TASK PROMPT:
The required output is every entry, printed exactly as written.
BEGIN PROVIDED DATA
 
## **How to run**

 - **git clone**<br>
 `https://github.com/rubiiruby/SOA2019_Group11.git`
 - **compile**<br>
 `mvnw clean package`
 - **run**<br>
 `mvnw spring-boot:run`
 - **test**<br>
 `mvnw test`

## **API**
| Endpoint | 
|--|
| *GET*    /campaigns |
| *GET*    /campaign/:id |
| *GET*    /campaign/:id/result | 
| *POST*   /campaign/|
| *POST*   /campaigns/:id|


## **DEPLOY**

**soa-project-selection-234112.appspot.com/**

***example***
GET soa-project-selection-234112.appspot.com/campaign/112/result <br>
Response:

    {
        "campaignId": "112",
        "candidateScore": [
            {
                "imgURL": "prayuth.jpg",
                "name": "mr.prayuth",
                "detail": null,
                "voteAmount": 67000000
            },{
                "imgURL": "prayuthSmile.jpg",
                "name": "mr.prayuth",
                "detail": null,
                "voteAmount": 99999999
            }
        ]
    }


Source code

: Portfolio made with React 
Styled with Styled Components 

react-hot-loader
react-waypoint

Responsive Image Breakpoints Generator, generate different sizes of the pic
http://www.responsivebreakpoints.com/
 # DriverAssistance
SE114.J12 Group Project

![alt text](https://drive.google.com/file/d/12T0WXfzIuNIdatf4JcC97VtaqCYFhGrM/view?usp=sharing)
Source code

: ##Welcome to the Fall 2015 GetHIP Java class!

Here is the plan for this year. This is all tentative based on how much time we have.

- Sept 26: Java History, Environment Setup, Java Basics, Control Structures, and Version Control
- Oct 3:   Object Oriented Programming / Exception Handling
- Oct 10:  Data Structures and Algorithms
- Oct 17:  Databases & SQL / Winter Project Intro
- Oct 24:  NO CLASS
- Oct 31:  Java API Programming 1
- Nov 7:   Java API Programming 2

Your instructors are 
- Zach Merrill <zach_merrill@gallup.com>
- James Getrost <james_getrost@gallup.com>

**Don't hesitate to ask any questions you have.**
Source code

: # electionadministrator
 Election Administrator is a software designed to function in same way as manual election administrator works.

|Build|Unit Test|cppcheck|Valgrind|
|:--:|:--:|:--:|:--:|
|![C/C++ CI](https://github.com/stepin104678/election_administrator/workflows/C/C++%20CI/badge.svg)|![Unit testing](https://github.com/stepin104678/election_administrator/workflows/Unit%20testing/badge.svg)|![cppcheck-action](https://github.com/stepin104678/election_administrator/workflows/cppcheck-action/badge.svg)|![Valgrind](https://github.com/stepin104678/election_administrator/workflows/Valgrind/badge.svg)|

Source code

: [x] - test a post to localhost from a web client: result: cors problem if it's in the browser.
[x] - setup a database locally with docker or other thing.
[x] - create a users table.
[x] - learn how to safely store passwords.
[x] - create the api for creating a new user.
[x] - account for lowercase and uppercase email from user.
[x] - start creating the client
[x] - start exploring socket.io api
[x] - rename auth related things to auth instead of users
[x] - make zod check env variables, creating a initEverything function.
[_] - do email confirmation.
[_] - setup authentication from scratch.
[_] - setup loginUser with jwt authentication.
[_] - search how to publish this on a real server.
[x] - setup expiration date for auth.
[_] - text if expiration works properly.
END PROVIDED DATA
EXERCISE ANSWER:
## **How to run**

 - **git clone**<br>
 `https://github.com/rubiiruby/SOA2019_Group11.git`
 - **compile**<br>
 `mvnw clean package`
 - **run**<br>
 `mvnw spring-boot:run`
 - **test**<br>
 `mvnw test`

## **API**
| Endpoint | 
|--|
| *GET*    /campaigns |
| *GET*    /campaign/:id |
| *GET*    /campaign/:id/result | 
| *POST*   /campaign/|
| *POST*   /campaigns/:id|


## **DEPLOY**

**soa-project-selection-234112.appspot.com/**

***example***
GET soa-project-selection-234112.appspot.com/campaign/112/result <br>
Response:

    {
        "campaignId": "112",
        "candidateScore": [
            {
                "imgURL": "prayuth.jpg",
                "name": "mr.prayuth",
                "detail": null,
                "voteAmount": 67000000
            },{
                "imgURL": "prayuthSmile.jpg",
                "name": "mr.prayuth",
                "detail": null,
                "voteAmount": 99999999
            }
        ]
    }


Source code

: Portfolio made with React 
Styled with Styled Components 

react-hot-loader
react-waypoint

Responsive Image Breakpoints Generator, generate different sizes of the pic
http://www.responsivebreakpoints.com/
 # DriverAssistance
SE114.J12 Group Project

![alt text](https://drive.google.com/file/d/12T0WXfzIuNIdatf4JcC97VtaqCYFhGrM/view?usp=sharing)
Source code

: ##Welcome to the Fall 2015 GetHIP Java class!

Here is the plan for this year. This is all tentative based on how much time we have.

- Sept 26: Java History, Environment Setup, Java Basics, Control Structures, and Version Control
- Oct 3:   Object Oriented Programming / Exception Handling
- Oct 10:  Data Structures and Algorithms
- Oct 17:  Databases & SQL / Winter Project Intro
- Oct 24:  NO CLASS
- Oct 31:  Java API Programming 1
- Nov 7:   Java API Programming 2

Your instructors are 
- Zach Merrill <zach_merrill@gallup.com>
- James Getrost <james_getrost@gallup.com>

**Don't hesitate to ask any questions you have.**
Source code

: # electionadministrator
 Election Administrator is a software designed to function in same way as manual election administrator works.

|Build|Unit Test|cppcheck|Valgrind|
|:--:|:--:|:--:|:--:|
|![C/C++ CI](https://github.com/stepin104678/election_administrator/workflows/C/C++%20CI/badge.svg)|![Unit testing](https://github.com/stepin104678/election_administrator/workflows/Unit%20testing/badge.svg)|![cppcheck-action](https://github.com/stepin104678/election_administrator/workflows/cppcheck-action/badge.svg)|![Valgrind](https://github.com/stepin104678/election_administrator/workflows/Valgrind/badge.svg)|

Source code

: [x] - test a post to localhost from a web client: result: cors problem if it's in the browser.
[x] - setup a database locally with docker or other thing.
[x] - create a users table.
[x] - learn how to safely store passwords.
[x] - create the api for creating a new user.
[x] - account for lowercase and uppercase email from user.
[x] - start creating the client
[x] - start exploring socket.io api
[x] - rename auth related things to auth instead of users
[x] - make zod check env variables, creating a initEverything function.
[_] - do email confirmation.
[_] - setup authentication from scratch.
[_] - setup loginUser with jwt authentication.
[_] - search how to publish this on a real server.
[x] - setup expiration date for auth.
[_] - text if expiration works properly.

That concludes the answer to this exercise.